Pictures paired with source code:

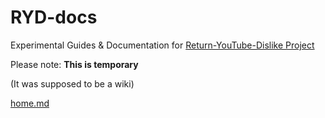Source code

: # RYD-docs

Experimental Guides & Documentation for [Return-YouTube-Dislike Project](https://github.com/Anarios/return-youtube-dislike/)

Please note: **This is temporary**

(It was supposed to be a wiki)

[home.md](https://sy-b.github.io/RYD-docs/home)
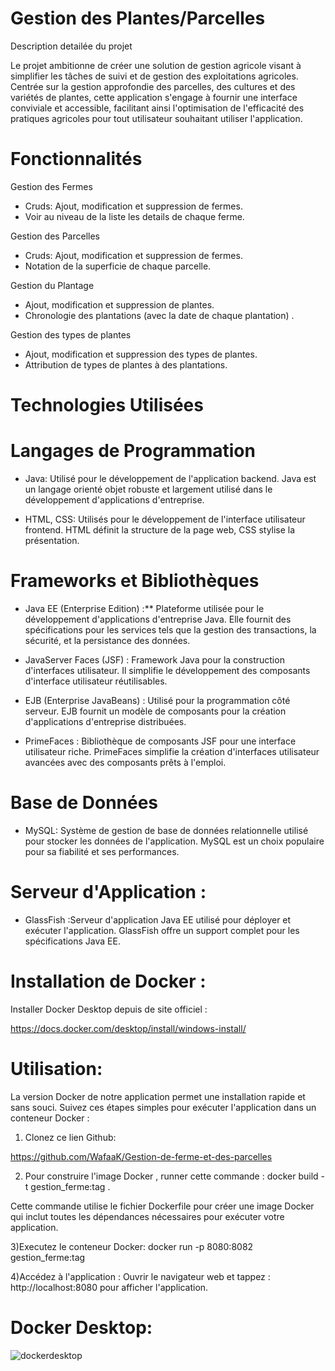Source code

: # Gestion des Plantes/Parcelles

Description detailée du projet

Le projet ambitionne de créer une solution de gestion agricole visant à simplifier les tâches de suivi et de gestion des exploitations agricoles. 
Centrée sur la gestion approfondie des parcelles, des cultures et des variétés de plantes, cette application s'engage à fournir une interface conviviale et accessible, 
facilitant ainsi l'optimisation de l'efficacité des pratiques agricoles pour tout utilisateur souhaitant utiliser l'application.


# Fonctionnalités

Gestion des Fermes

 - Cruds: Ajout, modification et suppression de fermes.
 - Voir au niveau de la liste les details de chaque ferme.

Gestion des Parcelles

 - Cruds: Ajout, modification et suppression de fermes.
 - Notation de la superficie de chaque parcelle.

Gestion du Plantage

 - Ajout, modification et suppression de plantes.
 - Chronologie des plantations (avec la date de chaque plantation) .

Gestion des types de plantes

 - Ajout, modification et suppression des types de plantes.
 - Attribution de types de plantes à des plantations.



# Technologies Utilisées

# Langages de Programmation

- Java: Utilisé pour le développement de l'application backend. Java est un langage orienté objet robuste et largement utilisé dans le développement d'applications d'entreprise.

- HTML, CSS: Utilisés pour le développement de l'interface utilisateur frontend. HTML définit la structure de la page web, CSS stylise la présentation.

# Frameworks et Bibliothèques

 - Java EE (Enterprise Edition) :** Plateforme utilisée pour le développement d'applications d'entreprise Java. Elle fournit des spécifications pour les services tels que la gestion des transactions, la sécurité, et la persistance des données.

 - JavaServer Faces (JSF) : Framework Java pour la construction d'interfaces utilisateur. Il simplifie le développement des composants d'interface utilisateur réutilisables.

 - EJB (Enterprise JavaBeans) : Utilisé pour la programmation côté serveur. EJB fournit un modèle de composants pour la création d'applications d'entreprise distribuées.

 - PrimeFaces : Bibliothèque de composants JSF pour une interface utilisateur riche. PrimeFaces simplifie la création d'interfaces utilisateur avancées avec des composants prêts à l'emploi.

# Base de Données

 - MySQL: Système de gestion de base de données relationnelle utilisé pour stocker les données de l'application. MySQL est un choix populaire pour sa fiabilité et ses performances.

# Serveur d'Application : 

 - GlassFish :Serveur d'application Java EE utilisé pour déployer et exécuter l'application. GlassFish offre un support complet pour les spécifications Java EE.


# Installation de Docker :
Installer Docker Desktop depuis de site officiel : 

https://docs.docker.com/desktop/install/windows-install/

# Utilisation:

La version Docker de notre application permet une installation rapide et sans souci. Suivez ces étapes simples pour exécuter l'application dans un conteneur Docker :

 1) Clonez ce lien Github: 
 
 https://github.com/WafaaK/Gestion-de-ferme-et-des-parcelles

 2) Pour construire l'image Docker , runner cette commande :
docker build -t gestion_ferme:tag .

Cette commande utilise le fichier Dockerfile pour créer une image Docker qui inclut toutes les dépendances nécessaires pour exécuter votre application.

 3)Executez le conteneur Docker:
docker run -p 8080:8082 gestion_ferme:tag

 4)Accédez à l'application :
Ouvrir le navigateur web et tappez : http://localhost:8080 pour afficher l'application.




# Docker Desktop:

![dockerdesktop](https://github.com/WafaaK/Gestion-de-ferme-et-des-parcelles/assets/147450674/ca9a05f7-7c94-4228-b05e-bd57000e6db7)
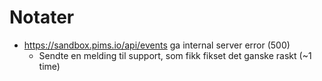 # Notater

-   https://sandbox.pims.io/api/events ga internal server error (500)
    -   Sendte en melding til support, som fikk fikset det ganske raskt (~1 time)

---

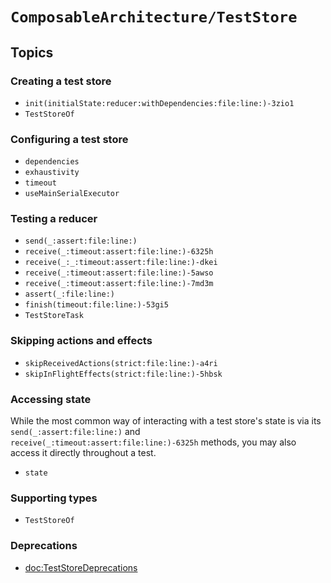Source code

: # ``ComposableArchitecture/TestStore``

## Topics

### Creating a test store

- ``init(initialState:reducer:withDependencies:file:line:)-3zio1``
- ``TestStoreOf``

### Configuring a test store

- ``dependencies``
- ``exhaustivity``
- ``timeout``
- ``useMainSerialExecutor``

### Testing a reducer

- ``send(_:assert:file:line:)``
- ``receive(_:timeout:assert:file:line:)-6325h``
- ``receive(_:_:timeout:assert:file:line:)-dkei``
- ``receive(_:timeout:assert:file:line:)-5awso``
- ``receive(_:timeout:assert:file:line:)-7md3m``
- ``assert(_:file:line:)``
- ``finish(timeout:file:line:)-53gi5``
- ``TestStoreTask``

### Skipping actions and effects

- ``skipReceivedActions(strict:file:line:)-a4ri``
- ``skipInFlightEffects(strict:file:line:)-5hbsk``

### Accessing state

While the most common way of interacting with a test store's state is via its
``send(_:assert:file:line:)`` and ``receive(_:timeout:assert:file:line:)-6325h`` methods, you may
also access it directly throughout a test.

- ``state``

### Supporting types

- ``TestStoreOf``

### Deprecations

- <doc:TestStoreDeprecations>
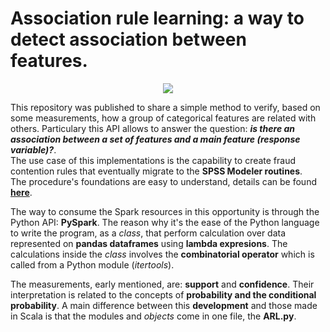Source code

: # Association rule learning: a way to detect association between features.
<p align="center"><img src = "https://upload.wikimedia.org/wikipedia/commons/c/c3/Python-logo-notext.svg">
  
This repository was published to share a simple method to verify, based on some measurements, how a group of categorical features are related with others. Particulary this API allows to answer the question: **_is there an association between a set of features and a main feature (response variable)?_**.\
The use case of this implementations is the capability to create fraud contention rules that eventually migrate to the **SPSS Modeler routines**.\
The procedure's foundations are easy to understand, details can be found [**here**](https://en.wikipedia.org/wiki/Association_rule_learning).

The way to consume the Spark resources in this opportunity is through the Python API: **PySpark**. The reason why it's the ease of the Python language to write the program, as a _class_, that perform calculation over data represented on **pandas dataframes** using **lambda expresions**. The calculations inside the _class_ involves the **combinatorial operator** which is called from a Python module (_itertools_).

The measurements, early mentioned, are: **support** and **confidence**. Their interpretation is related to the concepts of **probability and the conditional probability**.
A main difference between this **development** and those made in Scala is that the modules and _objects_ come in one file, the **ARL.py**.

### REQUIRED ACTION
Using the entries, return every line where the word "utilisateur" can be found.

### FINISHED EXERCISE
facilitant ainsi l'optimisation de l'efficacité des pratiques agricoles pour tout utilisateur souhaitant utiliser l'application.
- HTML, CSS: Utilisés pour le développement de l'interface utilisateur frontend. HTML définit la structure de la page web, CSS stylise la présentation.
 - JavaServer Faces (JSF) : Framework Java pour la construction d'interfaces utilisateur. Il simplifie le développement des composants d'interface utilisateur réutilisables.
 - PrimeFaces : Bibliothèque de composants JSF pour une interface utilisateur riche. PrimeFaces simplifie la création d'interfaces utilisateur avancées avec des composants prêts à l'emploi.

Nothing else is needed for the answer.